*** Data records Section Begins ***

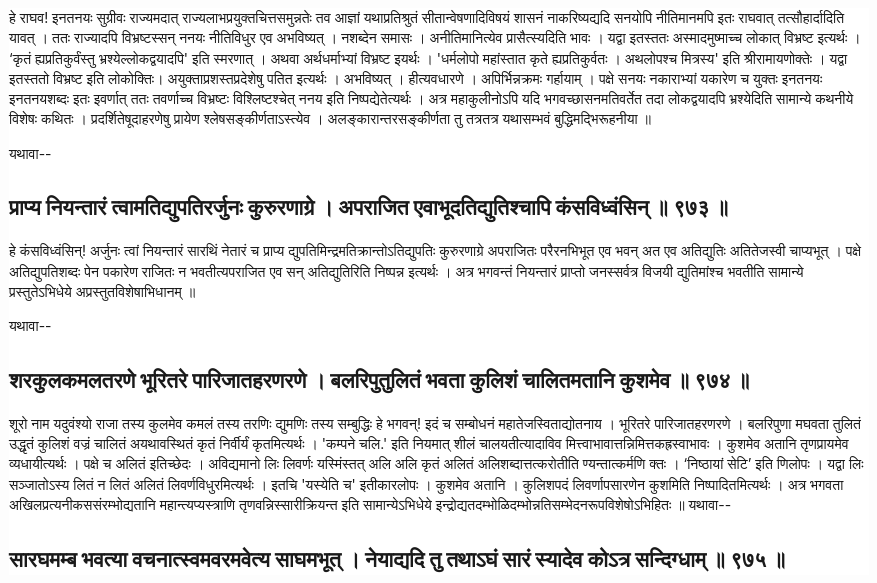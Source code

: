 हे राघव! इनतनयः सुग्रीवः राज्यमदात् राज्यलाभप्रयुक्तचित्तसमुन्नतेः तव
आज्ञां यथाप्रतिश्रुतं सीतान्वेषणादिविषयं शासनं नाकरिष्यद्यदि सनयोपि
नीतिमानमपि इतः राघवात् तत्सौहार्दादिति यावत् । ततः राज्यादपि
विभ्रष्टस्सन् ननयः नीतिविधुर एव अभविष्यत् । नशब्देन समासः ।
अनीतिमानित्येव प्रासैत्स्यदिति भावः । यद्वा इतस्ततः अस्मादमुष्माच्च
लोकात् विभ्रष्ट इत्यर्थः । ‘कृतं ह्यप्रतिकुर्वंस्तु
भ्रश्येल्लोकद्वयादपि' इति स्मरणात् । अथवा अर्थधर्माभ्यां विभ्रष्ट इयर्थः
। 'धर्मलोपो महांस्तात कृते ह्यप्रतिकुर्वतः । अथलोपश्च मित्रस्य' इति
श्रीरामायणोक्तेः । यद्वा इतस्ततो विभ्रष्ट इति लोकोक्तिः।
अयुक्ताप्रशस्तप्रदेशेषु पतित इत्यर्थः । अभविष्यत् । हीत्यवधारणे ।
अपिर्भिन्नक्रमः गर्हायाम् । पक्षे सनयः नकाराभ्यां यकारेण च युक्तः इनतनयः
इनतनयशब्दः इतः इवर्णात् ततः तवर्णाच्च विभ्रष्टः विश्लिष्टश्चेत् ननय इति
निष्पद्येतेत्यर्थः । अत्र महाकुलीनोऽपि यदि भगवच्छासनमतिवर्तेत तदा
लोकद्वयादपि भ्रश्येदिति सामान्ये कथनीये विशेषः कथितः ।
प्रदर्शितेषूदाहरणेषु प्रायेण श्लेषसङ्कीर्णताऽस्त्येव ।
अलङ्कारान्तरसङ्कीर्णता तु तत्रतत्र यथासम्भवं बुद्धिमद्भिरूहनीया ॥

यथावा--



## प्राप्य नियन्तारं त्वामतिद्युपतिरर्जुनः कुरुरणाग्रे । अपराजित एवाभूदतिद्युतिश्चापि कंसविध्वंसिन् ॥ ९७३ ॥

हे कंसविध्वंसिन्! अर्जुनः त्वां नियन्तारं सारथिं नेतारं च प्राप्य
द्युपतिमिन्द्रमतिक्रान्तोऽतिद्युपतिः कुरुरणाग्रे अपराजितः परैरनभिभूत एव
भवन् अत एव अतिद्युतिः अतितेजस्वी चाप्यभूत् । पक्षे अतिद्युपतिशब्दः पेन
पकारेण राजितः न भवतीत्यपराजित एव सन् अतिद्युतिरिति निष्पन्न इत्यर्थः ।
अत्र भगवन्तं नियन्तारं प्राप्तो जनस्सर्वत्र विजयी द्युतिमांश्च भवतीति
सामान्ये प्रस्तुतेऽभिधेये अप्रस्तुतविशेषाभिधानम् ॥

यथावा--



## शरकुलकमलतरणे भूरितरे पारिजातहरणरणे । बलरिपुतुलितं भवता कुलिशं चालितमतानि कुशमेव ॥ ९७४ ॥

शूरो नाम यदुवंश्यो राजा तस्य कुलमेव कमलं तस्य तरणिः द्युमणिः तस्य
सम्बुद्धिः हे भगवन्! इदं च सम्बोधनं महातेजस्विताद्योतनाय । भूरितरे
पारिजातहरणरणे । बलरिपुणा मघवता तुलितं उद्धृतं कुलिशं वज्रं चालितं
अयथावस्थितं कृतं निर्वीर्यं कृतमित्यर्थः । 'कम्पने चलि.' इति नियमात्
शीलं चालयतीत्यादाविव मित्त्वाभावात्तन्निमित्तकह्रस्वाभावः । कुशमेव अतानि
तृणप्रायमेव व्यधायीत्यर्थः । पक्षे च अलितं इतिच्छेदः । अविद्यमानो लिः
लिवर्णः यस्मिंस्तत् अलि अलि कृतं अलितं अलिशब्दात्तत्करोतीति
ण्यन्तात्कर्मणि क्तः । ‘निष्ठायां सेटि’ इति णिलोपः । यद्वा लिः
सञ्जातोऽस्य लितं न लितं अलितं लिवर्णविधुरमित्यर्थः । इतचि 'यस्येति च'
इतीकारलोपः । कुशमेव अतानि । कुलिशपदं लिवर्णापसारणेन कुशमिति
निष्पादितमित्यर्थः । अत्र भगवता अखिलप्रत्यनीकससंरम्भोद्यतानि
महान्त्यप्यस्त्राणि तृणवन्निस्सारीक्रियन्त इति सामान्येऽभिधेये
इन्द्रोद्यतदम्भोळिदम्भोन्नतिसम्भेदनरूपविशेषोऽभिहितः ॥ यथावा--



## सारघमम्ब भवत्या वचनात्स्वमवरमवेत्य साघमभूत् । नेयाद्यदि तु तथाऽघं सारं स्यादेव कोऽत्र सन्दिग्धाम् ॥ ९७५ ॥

*** Data records Section Ends ***
*** Data records Section Begins ***

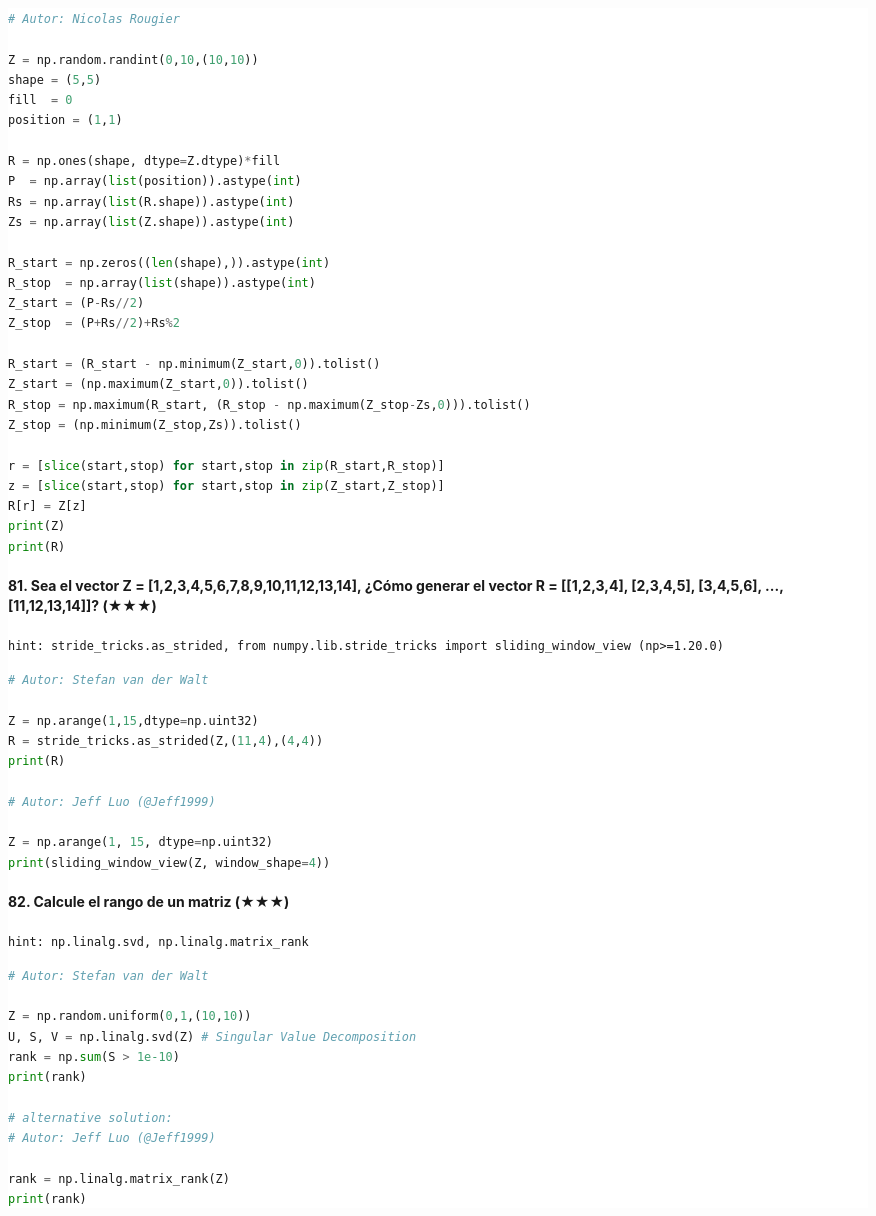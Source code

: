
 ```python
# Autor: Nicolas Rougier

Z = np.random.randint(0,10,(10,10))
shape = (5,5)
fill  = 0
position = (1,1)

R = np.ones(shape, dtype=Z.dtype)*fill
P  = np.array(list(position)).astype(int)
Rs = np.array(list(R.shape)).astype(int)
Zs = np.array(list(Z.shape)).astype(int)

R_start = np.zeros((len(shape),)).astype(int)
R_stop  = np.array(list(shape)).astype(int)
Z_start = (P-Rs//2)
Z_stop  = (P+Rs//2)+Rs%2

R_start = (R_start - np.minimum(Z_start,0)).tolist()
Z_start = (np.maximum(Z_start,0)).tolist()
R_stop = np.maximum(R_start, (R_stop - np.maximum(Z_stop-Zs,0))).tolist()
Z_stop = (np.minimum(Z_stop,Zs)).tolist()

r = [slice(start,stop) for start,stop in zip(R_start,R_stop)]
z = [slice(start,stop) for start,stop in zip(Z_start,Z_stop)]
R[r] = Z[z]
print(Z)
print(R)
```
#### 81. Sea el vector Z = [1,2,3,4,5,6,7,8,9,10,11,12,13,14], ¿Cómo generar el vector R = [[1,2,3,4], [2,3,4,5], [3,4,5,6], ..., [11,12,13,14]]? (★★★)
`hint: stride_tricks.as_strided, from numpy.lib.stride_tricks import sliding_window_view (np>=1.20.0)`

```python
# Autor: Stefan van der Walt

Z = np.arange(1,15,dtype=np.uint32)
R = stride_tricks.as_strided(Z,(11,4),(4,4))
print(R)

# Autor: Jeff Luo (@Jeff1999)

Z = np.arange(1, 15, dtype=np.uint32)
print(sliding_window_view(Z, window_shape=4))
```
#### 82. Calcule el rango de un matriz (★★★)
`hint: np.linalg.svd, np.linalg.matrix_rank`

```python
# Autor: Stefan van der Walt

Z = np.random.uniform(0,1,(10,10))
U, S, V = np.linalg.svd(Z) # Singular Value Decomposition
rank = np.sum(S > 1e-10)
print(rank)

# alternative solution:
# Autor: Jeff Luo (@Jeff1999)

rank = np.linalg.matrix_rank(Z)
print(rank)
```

*** Data records Section Ends ***
*** Data records Section Begins ***

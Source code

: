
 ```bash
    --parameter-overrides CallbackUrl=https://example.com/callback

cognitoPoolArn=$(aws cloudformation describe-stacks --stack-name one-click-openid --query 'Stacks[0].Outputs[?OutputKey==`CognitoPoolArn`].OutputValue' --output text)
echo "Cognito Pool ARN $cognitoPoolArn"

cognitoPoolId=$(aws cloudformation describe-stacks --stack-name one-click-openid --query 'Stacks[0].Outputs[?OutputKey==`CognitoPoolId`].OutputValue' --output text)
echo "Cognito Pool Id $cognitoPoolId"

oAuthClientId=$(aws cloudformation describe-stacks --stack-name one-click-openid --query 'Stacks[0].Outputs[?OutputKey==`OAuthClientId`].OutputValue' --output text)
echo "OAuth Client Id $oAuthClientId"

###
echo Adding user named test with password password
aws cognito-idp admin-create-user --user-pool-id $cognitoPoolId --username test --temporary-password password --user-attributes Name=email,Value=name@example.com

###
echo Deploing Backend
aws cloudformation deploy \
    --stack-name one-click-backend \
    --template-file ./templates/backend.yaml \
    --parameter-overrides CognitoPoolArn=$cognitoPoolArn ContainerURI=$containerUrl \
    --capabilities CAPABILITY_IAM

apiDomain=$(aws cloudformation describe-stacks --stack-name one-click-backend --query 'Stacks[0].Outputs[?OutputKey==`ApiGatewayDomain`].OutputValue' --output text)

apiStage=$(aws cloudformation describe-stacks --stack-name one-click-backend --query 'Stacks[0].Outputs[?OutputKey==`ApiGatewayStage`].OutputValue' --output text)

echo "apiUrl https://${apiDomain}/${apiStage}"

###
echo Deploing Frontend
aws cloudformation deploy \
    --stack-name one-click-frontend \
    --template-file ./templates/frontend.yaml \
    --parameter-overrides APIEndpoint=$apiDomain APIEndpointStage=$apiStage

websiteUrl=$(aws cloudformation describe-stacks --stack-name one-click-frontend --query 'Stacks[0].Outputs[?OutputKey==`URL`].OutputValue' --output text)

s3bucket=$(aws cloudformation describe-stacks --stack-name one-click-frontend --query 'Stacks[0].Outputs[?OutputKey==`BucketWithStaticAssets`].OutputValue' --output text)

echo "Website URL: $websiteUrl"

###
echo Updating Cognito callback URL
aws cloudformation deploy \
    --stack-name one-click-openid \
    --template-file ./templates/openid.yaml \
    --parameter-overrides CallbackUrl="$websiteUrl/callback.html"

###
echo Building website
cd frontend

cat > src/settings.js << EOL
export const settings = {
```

*** Data records Section Ends ***

- What needs to be done -
When a line in the data holds the word "array", show that line.

- Solved exercise -
P  = np.array(list(position)).astype(int)
Rs = np.array(list(R.shape)).astype(int)
Zs = np.array(list(Z.shape)).astype(int)
R_stop  = np.array(list(shape)).astype(int)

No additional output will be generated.